» **Task goal**
Your answer should be the lines below from the one holding "Pages made young：代表LRU链表中曾经从old区域移动到young区域头部的节点数量。" through the one holding "Use clang-format with", copied exactly and with nothing else.
· · ·
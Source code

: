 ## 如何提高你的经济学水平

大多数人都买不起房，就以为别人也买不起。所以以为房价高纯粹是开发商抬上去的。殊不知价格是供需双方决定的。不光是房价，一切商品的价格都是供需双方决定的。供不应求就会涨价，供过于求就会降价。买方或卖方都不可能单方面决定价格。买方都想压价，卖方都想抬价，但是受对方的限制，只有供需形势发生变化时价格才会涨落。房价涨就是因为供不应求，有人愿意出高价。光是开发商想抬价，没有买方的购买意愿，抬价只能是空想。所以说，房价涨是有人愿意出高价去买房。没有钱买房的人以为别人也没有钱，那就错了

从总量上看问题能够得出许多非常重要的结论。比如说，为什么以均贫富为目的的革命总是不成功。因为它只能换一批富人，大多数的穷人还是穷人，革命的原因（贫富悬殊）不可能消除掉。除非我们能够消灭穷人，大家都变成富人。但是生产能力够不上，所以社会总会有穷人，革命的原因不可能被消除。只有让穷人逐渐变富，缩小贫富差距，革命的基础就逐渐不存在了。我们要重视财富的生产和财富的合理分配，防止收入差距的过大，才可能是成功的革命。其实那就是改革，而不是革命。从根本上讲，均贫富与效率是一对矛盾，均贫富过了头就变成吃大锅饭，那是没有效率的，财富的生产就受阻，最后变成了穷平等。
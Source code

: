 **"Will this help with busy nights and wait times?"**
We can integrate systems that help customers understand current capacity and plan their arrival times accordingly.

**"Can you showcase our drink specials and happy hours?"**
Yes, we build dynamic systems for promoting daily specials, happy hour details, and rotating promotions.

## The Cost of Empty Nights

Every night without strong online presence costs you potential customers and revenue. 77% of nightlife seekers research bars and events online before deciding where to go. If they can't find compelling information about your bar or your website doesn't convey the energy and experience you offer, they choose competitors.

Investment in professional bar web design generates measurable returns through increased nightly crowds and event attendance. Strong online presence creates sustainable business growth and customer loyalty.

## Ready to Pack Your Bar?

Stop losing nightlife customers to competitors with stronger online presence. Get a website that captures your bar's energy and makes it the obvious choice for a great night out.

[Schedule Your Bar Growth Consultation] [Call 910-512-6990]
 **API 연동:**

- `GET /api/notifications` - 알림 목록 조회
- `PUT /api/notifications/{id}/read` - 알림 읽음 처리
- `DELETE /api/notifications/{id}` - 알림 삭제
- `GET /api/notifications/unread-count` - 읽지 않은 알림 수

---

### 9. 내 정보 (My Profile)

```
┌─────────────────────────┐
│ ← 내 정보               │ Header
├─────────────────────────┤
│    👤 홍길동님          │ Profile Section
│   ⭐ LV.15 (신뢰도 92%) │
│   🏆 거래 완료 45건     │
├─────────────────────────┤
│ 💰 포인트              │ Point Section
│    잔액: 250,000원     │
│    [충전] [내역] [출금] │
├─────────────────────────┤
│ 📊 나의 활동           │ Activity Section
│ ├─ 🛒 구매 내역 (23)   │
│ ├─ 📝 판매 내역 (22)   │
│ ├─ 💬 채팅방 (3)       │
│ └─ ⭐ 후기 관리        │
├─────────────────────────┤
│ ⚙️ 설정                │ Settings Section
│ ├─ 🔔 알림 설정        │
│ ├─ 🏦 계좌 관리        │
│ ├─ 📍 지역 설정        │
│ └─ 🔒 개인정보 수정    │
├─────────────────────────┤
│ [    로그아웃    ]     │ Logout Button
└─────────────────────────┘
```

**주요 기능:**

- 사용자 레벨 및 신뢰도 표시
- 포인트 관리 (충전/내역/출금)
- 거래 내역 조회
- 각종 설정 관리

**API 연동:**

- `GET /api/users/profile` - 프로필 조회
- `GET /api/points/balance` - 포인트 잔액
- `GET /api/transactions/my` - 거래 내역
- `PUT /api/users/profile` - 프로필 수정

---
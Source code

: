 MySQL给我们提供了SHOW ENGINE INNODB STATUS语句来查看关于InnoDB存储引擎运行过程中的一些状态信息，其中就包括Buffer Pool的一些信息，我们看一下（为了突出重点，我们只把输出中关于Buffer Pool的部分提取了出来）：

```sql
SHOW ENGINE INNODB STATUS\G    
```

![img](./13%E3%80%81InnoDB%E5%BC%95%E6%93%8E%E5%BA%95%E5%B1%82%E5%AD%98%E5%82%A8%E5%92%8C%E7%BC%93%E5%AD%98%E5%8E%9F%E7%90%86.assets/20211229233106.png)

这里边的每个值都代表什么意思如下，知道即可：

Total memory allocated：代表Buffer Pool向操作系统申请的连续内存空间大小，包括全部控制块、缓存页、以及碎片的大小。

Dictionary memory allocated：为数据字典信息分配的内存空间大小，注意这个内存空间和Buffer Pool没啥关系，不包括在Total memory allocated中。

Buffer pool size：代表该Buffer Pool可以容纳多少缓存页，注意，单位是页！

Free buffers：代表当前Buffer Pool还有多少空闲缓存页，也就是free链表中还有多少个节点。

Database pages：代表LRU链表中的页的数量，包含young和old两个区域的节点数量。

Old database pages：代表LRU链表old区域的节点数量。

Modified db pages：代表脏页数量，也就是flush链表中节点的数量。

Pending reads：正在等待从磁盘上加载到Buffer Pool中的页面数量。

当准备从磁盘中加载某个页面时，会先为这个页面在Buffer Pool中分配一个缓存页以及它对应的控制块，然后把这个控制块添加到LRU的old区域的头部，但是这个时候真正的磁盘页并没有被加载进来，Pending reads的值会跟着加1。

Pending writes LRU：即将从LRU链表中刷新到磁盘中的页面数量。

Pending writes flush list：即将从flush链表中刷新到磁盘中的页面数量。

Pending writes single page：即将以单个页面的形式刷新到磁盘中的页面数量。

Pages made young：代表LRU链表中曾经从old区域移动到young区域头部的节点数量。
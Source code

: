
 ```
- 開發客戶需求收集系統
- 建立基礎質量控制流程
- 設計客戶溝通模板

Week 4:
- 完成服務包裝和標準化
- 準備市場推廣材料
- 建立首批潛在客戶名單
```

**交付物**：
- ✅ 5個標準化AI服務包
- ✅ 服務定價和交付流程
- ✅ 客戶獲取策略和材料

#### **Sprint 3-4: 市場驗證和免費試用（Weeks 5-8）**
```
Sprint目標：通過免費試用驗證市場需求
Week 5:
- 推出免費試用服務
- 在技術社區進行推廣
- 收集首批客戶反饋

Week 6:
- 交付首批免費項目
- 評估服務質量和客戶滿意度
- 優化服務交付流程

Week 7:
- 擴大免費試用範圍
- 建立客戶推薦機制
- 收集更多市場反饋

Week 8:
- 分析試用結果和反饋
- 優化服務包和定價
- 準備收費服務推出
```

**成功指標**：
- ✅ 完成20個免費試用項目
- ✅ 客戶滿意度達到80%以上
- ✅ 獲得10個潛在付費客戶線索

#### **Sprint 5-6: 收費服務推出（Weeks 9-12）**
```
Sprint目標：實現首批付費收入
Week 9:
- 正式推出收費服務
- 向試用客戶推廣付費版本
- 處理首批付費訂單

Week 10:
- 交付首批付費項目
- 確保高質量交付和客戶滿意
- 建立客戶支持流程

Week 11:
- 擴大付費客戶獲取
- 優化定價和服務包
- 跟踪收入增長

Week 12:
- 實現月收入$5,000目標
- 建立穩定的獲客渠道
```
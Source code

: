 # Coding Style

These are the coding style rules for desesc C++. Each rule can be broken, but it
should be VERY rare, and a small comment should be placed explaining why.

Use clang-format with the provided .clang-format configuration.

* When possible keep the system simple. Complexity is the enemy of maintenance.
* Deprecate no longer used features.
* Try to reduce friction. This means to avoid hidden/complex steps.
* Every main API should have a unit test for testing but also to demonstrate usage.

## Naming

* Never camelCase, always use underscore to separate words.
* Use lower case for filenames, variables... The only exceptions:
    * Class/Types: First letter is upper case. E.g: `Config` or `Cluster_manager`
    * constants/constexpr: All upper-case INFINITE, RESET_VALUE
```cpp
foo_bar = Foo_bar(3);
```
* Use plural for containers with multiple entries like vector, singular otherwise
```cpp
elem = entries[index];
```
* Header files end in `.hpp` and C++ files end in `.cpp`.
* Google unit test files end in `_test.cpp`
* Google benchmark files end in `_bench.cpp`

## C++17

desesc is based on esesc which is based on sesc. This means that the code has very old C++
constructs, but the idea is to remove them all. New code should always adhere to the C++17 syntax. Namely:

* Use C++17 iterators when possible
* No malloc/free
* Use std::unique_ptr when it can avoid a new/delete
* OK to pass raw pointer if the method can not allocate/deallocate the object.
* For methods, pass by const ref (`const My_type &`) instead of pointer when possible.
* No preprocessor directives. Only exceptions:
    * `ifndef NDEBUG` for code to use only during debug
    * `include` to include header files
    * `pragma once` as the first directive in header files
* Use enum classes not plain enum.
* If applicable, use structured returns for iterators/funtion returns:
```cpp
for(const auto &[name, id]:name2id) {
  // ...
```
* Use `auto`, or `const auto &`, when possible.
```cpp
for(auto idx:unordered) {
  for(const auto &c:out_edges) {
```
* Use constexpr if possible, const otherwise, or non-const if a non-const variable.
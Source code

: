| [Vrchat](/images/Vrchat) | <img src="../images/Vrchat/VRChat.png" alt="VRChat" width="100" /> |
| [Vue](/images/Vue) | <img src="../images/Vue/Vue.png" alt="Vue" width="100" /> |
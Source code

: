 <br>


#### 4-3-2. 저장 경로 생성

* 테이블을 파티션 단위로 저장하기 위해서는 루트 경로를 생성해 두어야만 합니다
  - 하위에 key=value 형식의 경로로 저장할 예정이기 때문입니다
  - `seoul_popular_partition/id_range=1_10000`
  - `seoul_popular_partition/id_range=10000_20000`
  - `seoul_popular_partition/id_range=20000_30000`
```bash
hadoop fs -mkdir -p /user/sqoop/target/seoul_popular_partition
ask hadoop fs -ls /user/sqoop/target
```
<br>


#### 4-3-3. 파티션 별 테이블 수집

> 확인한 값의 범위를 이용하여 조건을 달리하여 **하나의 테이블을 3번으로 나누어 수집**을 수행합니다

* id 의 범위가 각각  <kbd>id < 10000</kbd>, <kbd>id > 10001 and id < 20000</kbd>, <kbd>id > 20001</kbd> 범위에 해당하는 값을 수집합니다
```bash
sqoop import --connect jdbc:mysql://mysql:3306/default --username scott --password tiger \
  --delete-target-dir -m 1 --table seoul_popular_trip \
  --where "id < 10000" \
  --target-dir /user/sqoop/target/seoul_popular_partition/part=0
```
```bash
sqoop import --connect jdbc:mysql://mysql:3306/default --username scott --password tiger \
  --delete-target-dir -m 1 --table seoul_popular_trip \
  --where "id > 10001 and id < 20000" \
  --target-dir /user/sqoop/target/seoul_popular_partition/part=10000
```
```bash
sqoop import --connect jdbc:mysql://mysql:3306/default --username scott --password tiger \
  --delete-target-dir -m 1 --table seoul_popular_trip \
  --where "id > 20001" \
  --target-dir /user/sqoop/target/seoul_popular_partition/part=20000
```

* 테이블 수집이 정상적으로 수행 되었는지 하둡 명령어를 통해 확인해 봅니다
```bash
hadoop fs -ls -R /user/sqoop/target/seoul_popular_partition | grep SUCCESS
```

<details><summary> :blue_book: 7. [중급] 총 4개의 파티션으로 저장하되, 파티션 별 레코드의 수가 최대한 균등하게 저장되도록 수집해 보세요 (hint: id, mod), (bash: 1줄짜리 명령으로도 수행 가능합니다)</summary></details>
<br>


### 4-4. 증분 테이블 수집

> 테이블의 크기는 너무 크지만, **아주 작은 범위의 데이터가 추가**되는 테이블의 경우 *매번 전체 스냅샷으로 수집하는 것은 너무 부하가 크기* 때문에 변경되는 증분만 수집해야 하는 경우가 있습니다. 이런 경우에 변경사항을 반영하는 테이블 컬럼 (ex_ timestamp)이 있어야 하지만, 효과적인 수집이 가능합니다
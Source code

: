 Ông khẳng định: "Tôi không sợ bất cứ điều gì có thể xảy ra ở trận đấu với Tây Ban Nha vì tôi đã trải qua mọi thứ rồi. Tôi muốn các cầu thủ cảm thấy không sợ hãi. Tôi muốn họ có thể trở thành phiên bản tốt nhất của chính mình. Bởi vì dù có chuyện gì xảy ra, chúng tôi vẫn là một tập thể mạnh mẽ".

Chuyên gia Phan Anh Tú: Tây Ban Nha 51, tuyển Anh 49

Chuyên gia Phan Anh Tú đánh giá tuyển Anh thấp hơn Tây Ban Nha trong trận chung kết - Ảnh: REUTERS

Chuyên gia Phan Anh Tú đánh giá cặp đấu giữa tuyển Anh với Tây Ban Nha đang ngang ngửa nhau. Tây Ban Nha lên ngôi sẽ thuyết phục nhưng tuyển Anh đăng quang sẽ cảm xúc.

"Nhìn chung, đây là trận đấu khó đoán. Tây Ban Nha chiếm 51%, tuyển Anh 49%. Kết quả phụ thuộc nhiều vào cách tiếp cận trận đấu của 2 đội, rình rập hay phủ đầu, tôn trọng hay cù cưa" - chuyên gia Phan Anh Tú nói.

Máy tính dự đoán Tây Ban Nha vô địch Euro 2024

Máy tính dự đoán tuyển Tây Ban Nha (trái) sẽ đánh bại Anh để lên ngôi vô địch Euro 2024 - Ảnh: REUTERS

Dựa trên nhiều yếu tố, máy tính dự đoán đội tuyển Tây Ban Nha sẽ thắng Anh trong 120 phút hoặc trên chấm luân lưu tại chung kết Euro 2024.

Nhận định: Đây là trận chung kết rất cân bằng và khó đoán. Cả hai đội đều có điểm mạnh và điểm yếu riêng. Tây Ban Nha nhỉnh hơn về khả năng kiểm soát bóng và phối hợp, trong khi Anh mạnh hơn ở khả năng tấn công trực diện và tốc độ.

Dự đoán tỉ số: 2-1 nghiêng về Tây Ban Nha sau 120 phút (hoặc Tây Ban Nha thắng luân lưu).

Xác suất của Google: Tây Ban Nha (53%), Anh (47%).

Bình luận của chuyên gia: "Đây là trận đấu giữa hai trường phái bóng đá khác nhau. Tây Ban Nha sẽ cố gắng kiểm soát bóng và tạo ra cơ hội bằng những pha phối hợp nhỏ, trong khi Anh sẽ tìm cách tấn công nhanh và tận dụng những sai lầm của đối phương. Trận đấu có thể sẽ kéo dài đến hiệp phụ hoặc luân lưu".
· · ·
» **Solution for this exercise**
Pages made young：代表LRU链表中曾经从old区域移动到young区域头部的节点数量。
Source code

:
 ```
- 開發客戶需求收集系統
- 建立基礎質量控制流程
- 設計客戶溝通模板

Week 4:
- 完成服務包裝和標準化
- 準備市場推廣材料
- 建立首批潛在客戶名單
```

**交付物**：
- ✅ 5個標準化AI服務包
- ✅ 服務定價和交付流程
- ✅ 客戶獲取策略和材料

#### **Sprint 3-4: 市場驗證和免費試用（Weeks 5-8）**
```
Sprint目標：通過免費試用驗證市場需求
Week 5:
- 推出免費試用服務
- 在技術社區進行推廣
- 收集首批客戶反饋

Week 6:
- 交付首批免費項目
- 評估服務質量和客戶滿意度
- 優化服務交付流程

Week 7:
- 擴大免費試用範圍
- 建立客戶推薦機制
- 收集更多市場反饋

Week 8:
- 分析試用結果和反饋
- 優化服務包和定價
- 準備收費服務推出
```

**成功指標**：
- ✅ 完成20個免費試用項目
- ✅ 客戶滿意度達到80%以上
- ✅ 獲得10個潛在付費客戶線索

#### **Sprint 5-6: 收費服務推出（Weeks 9-12）**
```
Sprint目標：實現首批付費收入
Week 9:
- 正式推出收費服務
- 向試用客戶推廣付費版本
- 處理首批付費訂單

Week 10:
- 交付首批付費項目
- 確保高質量交付和客戶滿意
- 建立客戶支持流程

Week 11:
- 擴大付費客戶獲取
- 優化定價和服務包
- 跟踪收入增長

Week 12:
- 實現月收入$5,000目標
- 建立穩定的獲客渠道
```
Source code

: # Coding Style

These are the coding style rules for desesc C++. Each rule can be broken, but it
should be VERY rare, and a small comment should be placed explaining why.

Use clang-format with the provided .clang-format configuration.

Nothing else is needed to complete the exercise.